Opinión: ¡Uy, me cambiaron al cliente!

Por Juan Luis Isaza. Nos anuncian que ahora quien era la cabeza de tecnología pasa a ser la cabeza de mercadeo. De repente, el cliente lidera una estructura totalmente nueva con disciplinas que antes eran impensables en un departamento de mercadeo. Otras veces nos anuncian que el proyecto, que históricamente fue nuestro, ahora lo llevará el cliente con un equipo interno de tecnología. Y, quizás la más peligrosa: nos cuentan que una consultora será quien lleve el proyecto. La expresión de moda es transformación digital y, a veces, parece que la agencia de comunicaciones no necesariamente tiene un puesto en esa nueva mesa.

Mohanbir Sawhney, profesor de Kellogg, en Reimagining Marketing1, un artículo muy inspirador, resume los tres factores que transforman el rol del chief marketing officer: data, automatización y analítica. Así que lo primero que caracteriza al nuevo cliente es que sus decisiones comienzan a estar basadas principalmente en datos, no en opiniones.

En el día a día, el impacto es grande porque los clientes comienzan a tener otros esquemas de pensamiento y acción. La definición de los targets, por ejemplo, muestra una gran fisura. Mientras para muchas agencias el público objetivo sigue siendo una descripción demográfica o actitudinal sobre la cual crear las ideas, para el nuevo cliente, comienzan a ser las personas. Ellos hoy saben que es mucho más útil pensar nuestro target a partir de las interacciones digitales, en vez de preocuparnos de si son hombres o mujeres, jóvenes o adultos.
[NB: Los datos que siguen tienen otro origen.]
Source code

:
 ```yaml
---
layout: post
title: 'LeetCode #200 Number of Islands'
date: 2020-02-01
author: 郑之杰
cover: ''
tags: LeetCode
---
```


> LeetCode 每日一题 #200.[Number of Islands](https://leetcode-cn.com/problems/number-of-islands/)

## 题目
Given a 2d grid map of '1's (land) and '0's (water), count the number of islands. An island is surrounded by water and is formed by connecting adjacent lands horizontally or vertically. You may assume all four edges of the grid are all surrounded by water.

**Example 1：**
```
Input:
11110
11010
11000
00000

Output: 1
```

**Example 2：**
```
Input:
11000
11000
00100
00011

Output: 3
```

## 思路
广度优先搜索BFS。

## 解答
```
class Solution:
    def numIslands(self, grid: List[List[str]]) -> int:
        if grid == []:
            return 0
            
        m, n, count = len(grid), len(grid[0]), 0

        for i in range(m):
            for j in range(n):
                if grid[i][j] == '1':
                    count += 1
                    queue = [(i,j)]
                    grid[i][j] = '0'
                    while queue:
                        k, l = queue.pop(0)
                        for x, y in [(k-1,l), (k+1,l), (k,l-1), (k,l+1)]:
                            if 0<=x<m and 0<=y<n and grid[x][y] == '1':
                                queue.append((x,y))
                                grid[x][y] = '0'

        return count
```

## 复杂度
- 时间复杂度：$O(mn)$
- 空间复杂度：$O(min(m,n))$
Ocurre algo similar con el concepto de insight. Para las agencias tradicionales, sigue siendo aquella chispa que inspira la creatividad, mientras para los nuevos clientes son las lecturas inteligentes que nacen de los datos y se respaldan en ellos. En el proceso, el sustento y su aplicación difieren profundamente.

Los nuevos clientes trazan el journey y trabajan para generar una experiencia superior en cada paso que lleva al objetivo comercial. Por eso, ya no hablan necesariamente de campañas. Los nuevos clientes –sobre todo aquellos con formación tecnológica– ven el mercadeo como una relación en la que la marca está activa de manera permanente. Gastar meses para crear, evaluar y pulir una campaña que saldrá al aire durante un par de semanas, se ve totalmente anacrónico para los clientes de hoy.

Por primera vez, el cambio llega vía el cliente y no vía la agencia. Somos una industria que se acostumbró a que la tecnología, las tendencias y las nuevas ideas venían de la agencia hacia el cliente. Hoy, el cliente es un verdadero experto en temas como user experience (UX), optimización, conversión, chatbots, e-commerce o modelos de atribución, mientras en la agencia hay gente que está “aprendiendo del tema”.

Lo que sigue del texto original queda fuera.